# Task requirements
Write the data out again, word for word.

# Material to process
'''

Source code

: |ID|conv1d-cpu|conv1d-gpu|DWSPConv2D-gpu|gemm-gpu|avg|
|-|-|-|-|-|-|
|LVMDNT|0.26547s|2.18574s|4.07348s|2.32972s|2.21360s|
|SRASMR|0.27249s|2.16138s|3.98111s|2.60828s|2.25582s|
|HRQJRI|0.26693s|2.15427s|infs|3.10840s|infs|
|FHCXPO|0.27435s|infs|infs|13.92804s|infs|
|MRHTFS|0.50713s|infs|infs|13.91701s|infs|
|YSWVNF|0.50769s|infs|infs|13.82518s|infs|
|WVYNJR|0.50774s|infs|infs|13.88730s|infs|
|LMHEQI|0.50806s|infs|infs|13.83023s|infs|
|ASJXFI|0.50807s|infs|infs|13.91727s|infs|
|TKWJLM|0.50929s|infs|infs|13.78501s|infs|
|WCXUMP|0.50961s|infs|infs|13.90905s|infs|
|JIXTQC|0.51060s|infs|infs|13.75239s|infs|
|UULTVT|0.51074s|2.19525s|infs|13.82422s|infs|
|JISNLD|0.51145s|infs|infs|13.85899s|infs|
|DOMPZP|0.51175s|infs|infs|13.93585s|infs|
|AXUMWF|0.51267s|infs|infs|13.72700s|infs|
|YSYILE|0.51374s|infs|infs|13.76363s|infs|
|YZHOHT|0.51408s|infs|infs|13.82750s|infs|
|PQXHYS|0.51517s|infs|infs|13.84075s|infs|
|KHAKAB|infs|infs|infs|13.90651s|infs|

'''

# The completed task
Source code

: |ID|conv1d-cpu|conv1d-gpu|DWSPConv2D-gpu|gemm-gpu|avg|
|-|-|-|-|-|-|
|LVMDNT|0.26547s|2.18574s|4.07348s|2.32972s|2.21360s|
|SRASMR|0.27249s|2.16138s|3.98111s|2.60828s|2.25582s|
|HRQJRI|0.26693s|2.15427s|infs|3.10840s|infs|
|FHCXPO|0.27435s|infs|infs|13.92804s|infs|
|MRHTFS|0.50713s|infs|infs|13.91701s|infs|
|YSWVNF|0.50769s|infs|infs|13.82518s|infs|
|WVYNJR|0.50774s|infs|infs|13.88730s|infs|
|LMHEQI|0.50806s|infs|infs|13.83023s|infs|
|ASJXFI|0.50807s|infs|infs|13.91727s|infs|
|TKWJLM|0.50929s|infs|infs|13.78501s|infs|
|WCXUMP|0.50961s|infs|infs|13.90905s|infs|
|JIXTQC|0.51060s|infs|infs|13.75239s|infs|
|UULTVT|0.51074s|2.19525s|infs|13.82422s|infs|
|JISNLD|0.51145s|infs|infs|13.85899s|infs|
|DOMPZP|0.51175s|infs|infs|13.93585s|infs|
|AXUMWF|0.51267s|infs|infs|13.72700s|infs|
|YSYILE|0.51374s|infs|infs|13.76363s|infs|
|YZHOHT|0.51408s|infs|infs|13.82750s|infs|
|PQXHYS|0.51517s|infs|infs|13.84075s|infs|
|KHAKAB|infs|infs|infs|13.90651s|infs|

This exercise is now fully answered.